Another factor is fiber. I will not go into details why it is needed and what functions it performs, just know – it is necessary, especially when you lose excess weight.

As for fatty foods, you can eat it, but do not overdo it, because with an excess of fat in the body, this very fat begins to accumulate. Do you need it? By fatty food I mean fried, although they can be pampered themselves once a week. But, for example, olives or olives are also fatty. Also what, them too once a week it is possible to eat? No, here they just can be a little more, although, again, do not get involved.

Grocery list

Protein:
Meat (poultry, beef, pork, etc.), fish (possibly low-fat varieties).

Dairy products:
(Cheese, cottage cheese, milk, kefir, everything except sour cream), eggs in any form, except fried, nuts of any sort, sunflower seeds and pumpkin. These foods will satiate your muscles, bones.

Slow carbohydrates: all varieties of cereals, except manna (buckwheat, rice, captive, oatmeal and so on), boiled potatoes, rye bread. Also, a small amount (in comparison with porridges) of slow carbohydrates is found in vegetables such as tomato, cucumber, broccoli, onions, carrots. Also present in pasta from hard varieties of wheat, in sea kale, melon, dried apricots, peach, orange.

In general, if you sum up a little, then all these foods must be eaten in large quantities. Do not forget about the greenery, because I can not specify all the products.

As for fiber, in large quantities it is found in cabbage. Yes, ordinary cabbage. But if you think seasonally, the fiber is also found in berries, pears. It is still present in whole grain bread, lentils, cereals.

What to eat is not worth it

As I said, you need to refrain from taking fast carbohydrates. They include everything sweet, except for honey: cakes, cookies, sweets, in general everything that contains sugar. Sweet fruits, by the way, carry a certain amount of fast carbohydrates, but also slow ones. Still to slow carbohydrates it is possible to carry flour and bakery products: bread, baguettes, pelmeni, vareniki.

In sports nutrition (some of its types), you also need to limit yourself. So, it is worth completely abandoning the use of geyners, whatever they are – high-carb or high-protein. In them, as a rule, as a rule, maltodextrin is used, rich in fast carbohydrates.

Sports nutrition with diet

An excellent substitute for fast carbohydrates (count, fast energy production) can be creatine, which is responsible for the energy of the whole body.

Naturally, protein mixtures and cocktails should come to the fore, which sometimes can be replaced by a day meal. Further, on your own, you can use fat burners, L-carnitine and other aimed at reducing excess weight of the additive.

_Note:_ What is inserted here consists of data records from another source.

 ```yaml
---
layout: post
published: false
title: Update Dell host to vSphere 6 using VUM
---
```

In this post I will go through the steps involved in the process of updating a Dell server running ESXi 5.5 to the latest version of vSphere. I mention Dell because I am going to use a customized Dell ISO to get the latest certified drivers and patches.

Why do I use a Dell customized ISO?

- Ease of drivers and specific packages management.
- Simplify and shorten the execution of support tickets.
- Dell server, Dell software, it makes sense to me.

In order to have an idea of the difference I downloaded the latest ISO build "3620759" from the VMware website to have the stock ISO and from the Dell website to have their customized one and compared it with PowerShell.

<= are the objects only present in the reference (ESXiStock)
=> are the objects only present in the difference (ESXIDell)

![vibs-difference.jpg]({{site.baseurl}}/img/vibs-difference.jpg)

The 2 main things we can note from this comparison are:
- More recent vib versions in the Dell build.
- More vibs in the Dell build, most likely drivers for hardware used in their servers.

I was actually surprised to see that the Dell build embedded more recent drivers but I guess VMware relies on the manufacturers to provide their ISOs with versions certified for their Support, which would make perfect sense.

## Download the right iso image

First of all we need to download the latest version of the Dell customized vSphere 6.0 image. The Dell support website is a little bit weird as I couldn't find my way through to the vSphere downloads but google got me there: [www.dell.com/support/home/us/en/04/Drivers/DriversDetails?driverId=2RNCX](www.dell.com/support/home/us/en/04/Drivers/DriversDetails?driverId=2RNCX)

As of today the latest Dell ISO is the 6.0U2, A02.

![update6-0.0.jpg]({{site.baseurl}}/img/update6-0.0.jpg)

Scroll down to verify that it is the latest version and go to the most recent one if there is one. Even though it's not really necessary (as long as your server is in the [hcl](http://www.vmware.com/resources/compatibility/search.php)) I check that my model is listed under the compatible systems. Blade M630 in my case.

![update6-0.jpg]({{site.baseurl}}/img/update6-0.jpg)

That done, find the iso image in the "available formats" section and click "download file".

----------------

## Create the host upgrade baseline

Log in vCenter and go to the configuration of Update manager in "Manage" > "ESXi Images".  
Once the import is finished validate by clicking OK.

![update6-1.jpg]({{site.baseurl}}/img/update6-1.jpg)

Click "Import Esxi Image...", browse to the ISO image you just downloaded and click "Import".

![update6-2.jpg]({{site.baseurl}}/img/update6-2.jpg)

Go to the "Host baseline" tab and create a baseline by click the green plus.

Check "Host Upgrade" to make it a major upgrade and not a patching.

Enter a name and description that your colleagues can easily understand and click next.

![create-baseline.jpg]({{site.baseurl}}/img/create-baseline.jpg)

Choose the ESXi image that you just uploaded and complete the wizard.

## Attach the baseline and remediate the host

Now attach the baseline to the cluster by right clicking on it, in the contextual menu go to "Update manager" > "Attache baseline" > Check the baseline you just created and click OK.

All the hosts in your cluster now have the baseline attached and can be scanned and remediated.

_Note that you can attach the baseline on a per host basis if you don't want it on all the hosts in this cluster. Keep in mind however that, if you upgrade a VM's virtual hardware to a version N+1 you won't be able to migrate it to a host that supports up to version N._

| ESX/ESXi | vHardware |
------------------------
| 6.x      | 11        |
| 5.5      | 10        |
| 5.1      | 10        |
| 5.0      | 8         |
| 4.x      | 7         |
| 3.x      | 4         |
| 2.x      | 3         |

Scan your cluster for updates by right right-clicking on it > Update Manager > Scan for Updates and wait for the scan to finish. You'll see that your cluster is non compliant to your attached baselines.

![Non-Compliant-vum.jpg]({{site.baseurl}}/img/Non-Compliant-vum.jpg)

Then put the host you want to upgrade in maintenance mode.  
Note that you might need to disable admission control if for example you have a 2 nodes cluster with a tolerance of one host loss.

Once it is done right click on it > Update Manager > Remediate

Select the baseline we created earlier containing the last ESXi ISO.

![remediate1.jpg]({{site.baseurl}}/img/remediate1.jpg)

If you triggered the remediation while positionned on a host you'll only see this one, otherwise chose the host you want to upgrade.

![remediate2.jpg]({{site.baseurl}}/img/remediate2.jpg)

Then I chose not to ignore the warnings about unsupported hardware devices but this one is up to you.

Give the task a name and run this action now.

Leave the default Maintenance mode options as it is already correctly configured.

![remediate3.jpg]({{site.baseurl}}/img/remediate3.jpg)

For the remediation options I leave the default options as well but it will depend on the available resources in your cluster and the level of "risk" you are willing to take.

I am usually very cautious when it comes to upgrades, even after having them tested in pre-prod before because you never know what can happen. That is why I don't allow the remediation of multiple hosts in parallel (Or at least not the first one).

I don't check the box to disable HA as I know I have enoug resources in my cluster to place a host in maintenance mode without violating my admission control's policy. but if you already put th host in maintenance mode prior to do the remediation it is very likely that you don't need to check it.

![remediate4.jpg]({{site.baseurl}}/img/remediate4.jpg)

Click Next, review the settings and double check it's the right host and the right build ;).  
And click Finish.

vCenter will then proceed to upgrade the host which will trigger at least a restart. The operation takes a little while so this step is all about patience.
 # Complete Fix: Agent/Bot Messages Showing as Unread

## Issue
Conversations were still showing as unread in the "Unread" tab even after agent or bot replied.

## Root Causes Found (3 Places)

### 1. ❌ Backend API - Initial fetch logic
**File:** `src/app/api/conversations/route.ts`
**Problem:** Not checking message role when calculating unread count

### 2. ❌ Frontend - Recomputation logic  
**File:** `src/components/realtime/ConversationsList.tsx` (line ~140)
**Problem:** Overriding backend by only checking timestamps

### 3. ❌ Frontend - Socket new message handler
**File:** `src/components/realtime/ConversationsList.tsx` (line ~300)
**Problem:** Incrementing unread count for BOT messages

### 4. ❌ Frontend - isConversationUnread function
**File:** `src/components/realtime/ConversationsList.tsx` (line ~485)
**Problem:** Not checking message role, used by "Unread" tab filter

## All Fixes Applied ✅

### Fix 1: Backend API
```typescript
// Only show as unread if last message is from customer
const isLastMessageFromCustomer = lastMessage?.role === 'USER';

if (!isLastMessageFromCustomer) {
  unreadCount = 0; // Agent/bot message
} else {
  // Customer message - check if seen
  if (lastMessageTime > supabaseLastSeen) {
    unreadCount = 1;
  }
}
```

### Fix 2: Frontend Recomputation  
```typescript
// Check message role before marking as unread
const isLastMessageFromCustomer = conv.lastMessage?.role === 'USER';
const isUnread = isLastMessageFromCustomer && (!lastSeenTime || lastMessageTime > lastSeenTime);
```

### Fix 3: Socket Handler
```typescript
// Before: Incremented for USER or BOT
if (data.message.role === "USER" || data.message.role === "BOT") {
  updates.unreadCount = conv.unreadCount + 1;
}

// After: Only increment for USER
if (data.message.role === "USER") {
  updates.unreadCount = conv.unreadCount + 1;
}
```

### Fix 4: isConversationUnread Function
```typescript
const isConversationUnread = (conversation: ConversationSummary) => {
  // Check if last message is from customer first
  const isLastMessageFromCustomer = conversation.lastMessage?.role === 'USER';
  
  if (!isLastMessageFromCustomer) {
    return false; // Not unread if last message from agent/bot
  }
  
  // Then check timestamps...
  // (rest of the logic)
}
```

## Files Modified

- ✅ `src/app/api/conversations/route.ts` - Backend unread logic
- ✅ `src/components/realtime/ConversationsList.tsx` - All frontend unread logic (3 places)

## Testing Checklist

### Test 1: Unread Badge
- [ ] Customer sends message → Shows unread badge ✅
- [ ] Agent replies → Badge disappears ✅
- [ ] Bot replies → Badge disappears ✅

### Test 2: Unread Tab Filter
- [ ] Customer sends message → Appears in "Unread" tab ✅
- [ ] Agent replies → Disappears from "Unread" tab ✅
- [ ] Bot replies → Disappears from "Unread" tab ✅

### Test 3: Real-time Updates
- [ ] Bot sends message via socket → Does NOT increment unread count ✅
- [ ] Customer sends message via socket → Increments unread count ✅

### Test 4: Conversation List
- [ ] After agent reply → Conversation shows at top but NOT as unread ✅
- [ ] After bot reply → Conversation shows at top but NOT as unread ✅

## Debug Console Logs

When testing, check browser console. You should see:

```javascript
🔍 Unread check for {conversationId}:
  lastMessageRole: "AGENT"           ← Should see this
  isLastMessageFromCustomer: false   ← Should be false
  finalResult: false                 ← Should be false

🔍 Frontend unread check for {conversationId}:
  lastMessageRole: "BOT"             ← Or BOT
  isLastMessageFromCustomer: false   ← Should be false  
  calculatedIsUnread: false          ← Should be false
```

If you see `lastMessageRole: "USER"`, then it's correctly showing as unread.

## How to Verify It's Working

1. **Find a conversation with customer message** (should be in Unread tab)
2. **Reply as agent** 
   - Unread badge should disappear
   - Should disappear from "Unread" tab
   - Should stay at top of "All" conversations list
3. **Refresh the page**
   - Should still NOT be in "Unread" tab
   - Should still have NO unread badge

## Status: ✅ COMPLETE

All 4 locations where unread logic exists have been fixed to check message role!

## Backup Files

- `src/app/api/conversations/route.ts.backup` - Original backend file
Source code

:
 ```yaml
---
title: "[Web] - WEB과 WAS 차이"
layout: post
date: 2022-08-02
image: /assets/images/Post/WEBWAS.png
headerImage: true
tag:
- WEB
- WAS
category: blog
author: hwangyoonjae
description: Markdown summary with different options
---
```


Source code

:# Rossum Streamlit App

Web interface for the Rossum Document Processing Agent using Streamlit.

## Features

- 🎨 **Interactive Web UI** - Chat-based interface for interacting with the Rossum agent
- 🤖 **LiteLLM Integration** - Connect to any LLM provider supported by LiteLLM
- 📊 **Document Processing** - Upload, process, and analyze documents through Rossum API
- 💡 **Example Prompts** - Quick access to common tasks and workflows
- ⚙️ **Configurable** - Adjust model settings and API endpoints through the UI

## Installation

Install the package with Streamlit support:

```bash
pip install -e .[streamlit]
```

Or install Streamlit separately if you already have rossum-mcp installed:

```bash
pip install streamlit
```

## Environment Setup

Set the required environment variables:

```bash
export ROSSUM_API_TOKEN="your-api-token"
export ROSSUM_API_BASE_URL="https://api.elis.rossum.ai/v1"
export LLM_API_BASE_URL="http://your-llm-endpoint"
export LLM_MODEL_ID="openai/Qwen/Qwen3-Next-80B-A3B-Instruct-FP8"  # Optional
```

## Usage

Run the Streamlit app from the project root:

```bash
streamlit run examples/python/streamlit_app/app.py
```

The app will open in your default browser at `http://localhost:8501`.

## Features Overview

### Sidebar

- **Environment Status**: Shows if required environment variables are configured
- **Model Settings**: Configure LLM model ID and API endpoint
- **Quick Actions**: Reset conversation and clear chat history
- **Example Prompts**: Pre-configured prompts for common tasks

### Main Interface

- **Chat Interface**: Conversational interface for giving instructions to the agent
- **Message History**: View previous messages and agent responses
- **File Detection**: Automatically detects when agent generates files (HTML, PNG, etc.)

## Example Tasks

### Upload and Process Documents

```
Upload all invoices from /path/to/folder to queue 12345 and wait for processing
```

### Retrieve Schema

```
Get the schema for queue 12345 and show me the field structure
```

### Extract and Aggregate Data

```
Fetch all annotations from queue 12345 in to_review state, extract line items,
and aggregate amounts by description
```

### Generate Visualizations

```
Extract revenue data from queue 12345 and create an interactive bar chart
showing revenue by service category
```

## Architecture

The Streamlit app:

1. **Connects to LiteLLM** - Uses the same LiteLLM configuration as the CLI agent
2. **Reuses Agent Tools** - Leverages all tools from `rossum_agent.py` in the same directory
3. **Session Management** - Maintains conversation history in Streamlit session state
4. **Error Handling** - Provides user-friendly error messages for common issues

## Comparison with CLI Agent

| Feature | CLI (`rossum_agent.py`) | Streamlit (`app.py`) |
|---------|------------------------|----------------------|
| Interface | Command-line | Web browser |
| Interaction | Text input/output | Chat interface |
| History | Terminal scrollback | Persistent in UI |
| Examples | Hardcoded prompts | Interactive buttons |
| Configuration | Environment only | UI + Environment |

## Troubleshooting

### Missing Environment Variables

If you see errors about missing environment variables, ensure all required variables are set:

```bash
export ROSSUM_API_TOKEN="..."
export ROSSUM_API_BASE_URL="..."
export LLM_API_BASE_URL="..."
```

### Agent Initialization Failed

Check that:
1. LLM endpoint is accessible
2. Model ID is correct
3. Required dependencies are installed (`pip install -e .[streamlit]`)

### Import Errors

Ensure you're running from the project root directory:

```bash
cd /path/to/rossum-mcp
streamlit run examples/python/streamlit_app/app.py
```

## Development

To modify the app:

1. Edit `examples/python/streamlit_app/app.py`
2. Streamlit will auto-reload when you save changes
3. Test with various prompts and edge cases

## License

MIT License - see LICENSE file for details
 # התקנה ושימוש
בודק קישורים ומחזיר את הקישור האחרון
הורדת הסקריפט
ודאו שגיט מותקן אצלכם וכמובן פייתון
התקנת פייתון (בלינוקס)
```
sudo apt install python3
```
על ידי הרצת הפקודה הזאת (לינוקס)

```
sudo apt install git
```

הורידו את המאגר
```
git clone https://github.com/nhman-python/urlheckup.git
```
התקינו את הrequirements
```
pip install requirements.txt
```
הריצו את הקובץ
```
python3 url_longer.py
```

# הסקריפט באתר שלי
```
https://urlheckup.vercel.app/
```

A special place is occupied by vitamins and minerals. During the diet, you have to limit yourself in foods, so, along with them, the flow of necessary microelements into the body also decreases. Therefore, “use” of vitamin-mineral complexes should be taken as a rule. In any case, it will not be worse.

Some tips

Try to eat every day what was not in the past – the change of food will favorably affect the reduction in weight and the nutrition of the organism with different trace elements.

Take small breaks in taking protein food every 2 weeks. The protein also has the property of accumulating and transforming into subcutaneous fat. I think 4 or 5 days will be enough to resume the reception of protein. No, I’m not saying it completely to exclude, just in such periods cut back, filling the gap formed with vegetables and fruits, for example. Bananas are an excellent substitute.

When drying, lean on rice – it takes water from the body.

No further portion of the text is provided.